To address the problem, the researchers developed FAIR-Path (Fairness-aware Artificial Intelligence Review for Pathology), a bias-mitigation framework that builds on an existing machine-learning concept known as contrastive learning. The approach encourages models to emphasize differences between cancer types while downplaying differences tied to demographic categories.
In the Cell Reports Medicine study, FAIR-Path mitigated 88.5 percent of the measured performance disparities across demographic groups in the primary pan-cancer analysis and reduced performance gaps by 91.1 percent in external validation across 15 independent cohorts.

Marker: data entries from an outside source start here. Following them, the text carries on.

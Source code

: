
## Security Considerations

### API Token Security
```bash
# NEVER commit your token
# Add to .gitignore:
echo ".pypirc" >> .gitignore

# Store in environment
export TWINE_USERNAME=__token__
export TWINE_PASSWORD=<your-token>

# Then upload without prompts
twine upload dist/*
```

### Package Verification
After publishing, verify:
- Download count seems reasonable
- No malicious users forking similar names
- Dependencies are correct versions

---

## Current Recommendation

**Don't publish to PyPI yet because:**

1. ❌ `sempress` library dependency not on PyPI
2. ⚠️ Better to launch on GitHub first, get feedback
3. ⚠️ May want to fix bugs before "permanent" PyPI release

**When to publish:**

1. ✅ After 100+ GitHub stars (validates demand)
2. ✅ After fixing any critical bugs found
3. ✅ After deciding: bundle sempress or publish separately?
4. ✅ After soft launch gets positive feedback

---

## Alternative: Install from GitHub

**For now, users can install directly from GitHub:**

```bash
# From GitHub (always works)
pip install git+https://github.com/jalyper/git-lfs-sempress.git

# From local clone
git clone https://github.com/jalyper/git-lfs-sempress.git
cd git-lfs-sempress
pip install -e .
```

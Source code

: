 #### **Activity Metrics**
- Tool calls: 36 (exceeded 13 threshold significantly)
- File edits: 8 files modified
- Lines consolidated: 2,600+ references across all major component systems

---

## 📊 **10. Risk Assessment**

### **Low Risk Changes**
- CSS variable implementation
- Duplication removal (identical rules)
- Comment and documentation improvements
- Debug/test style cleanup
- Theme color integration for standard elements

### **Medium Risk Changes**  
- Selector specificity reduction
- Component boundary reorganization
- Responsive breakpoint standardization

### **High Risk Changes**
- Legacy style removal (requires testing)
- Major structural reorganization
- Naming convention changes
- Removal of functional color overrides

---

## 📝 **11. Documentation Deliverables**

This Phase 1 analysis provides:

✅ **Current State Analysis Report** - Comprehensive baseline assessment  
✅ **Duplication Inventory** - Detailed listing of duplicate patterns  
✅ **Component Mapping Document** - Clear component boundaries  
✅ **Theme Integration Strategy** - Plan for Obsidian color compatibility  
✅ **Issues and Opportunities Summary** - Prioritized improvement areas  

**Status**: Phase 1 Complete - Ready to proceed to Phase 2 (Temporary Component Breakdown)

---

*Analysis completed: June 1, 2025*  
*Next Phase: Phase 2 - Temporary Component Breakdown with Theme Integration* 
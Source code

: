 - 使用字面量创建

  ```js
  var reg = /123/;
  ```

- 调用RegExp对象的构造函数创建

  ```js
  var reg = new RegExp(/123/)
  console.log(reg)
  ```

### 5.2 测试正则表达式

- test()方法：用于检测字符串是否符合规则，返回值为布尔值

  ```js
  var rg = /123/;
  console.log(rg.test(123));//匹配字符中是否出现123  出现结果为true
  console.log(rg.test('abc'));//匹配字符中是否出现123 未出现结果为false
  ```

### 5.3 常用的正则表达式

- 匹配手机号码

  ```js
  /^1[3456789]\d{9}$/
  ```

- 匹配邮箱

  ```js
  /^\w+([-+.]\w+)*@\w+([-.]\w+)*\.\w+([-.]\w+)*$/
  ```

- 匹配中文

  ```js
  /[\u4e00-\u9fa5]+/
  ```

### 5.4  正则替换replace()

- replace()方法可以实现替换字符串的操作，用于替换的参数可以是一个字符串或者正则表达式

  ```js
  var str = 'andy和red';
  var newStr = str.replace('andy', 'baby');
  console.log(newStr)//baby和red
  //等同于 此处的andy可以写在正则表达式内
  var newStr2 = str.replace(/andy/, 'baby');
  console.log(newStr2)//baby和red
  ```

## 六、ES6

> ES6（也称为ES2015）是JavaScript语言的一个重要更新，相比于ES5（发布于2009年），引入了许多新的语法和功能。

Yu and colleagues report that FAIR-Path improved fairness without requiring perfectly balanced datasets and with relatively modest changes to existing model-training pipelines.
The work, described on December 16, 2025, in Cell Reports Medicine, highlights the importance of systematically testing medical AI systems for demographic bias before they are deployed in clinical care.
According to follow-up coverage from Harvard Medical School and SciTechDaily, the team is now exploring how to extend FAIR-Path to settings with limited data and to better understand how AI-driven bias contributes to wider disparities in health outcomes. Their long-term goal is to develop pathology AI tools that support human experts by providing fast, accurate, and fair diagnoses for patients across all backgrounds.